> Goal of the exercise
Up to and including the final line, retype each line of the records below, starting with the one that contains "- **Active connections**: 열린 연결 수".

Source texts of formatted documents
BEGIN

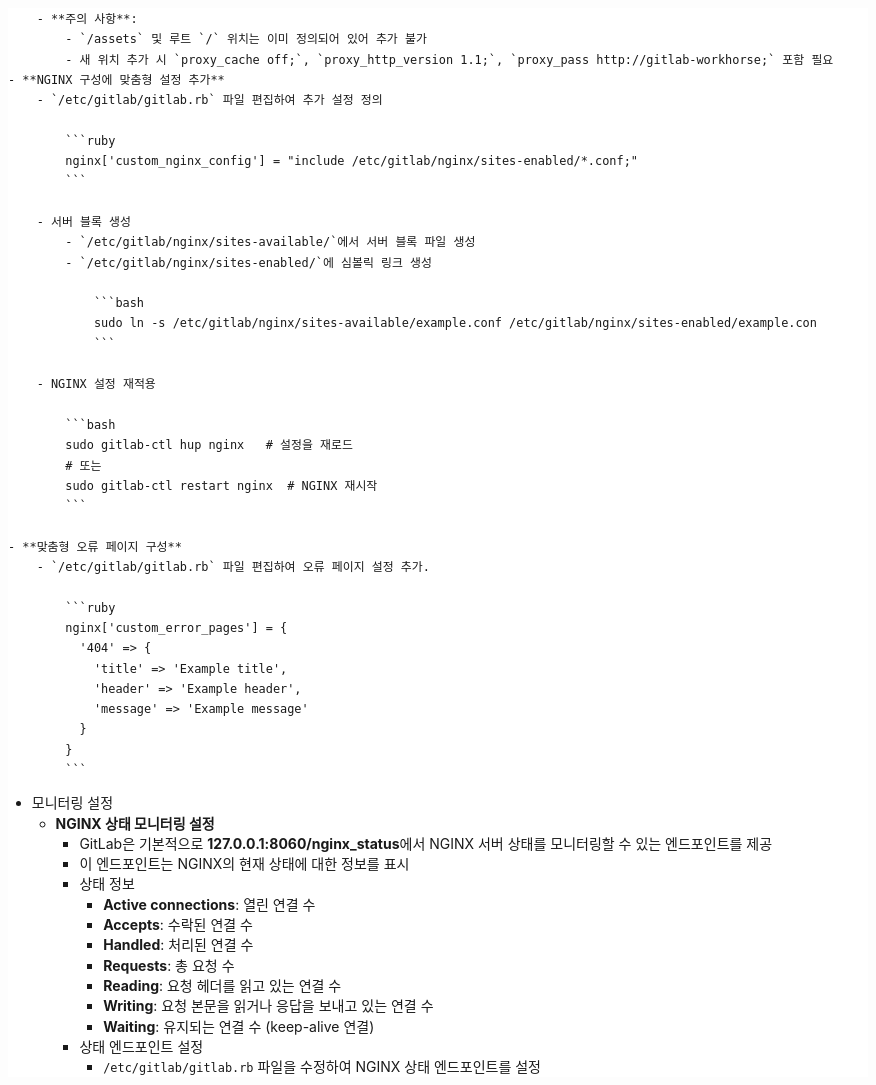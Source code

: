         - **주의 사항**:
            - `/assets` 및 루트 `/` 위치는 이미 정의되어 있어 추가 불가
            - 새 위치 추가 시 `proxy_cache off;`, `proxy_http_version 1.1;`, `proxy_pass http://gitlab-workhorse;` 포함 필요
    - **NGINX 구성에 맞춤형 설정 추가**
        - `/etc/gitlab/gitlab.rb` 파일 편집하여 추가 설정 정의
            
            ```ruby
            nginx['custom_nginx_config'] = "include /etc/gitlab/nginx/sites-enabled/*.conf;"
            ```
            
        - 서버 블록 생성
            - `/etc/gitlab/nginx/sites-available/`에서 서버 블록 파일 생성
            - `/etc/gitlab/nginx/sites-enabled/`에 심볼릭 링크 생성
                
                ```bash
                sudo ln -s /etc/gitlab/nginx/sites-available/example.conf /etc/gitlab/nginx/sites-enabled/example.con
                ```
                
        - NGINX 설정 재적용
            
            ```bash
            sudo gitlab-ctl hup nginx   # 설정을 재로드
            # 또는
            sudo gitlab-ctl restart nginx  # NGINX 재시작
            ```
            
    - **맞춤형 오류 페이지 구성**
        - `/etc/gitlab/gitlab.rb` 파일 편집하여 오류 페이지 설정 추가.
            
            ```ruby
            nginx['custom_error_pages'] = {
              '404' => {
                'title' => 'Example title',
                'header' => 'Example header',
                'message' => 'Example message'
              }
            }
            ```
            
- 모니터링 설정
    - **NGINX 상태 모니터링 설정**
        - GitLab은 기본적으로 **127.0.0.1:8060/nginx_status**에서 NGINX 서버 상태를 모니터링할 수 있는 엔드포인트를 제공
        - 이 엔드포인트는 NGINX의 현재 상태에 대한 정보를 표시
        - 상태 정보
            - **Active connections**: 열린 연결 수
            - **Accepts**: 수락된 연결 수
            - **Handled**: 처리된 연결 수
            - **Requests**: 총 요청 수
            - **Reading**: 요청 헤더를 읽고 있는 연결 수
            - **Writing**: 요청 본문을 읽거나 응답을 보내고 있는 연결 수
            - **Waiting**: 유지되는 연결 수 (keep-alive 연결)
        - 상태 엔드포인트 설정
            - `/etc/gitlab/gitlab.rb` 파일을 수정하여 NGINX 상태 엔드포인트를 설정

END

> Response area
            - **Active connections**: 열린 연결 수
            - **Accepts**: 수락된 연결 수
            - **Handled**: 처리된 연결 수
            - **Requests**: 총 요청 수
            - **Reading**: 요청 헤더를 읽고 있는 연결 수
            - **Writing**: 요청 본문을 읽거나 응답을 보내고 있는 연결 수
            - **Waiting**: 유지되는 연결 수 (keep-alive 연결)
        - 상태 엔드포인트 설정
            - `/etc/gitlab/gitlab.rb` 파일을 수정하여 NGINX 상태 엔드포인트를 설정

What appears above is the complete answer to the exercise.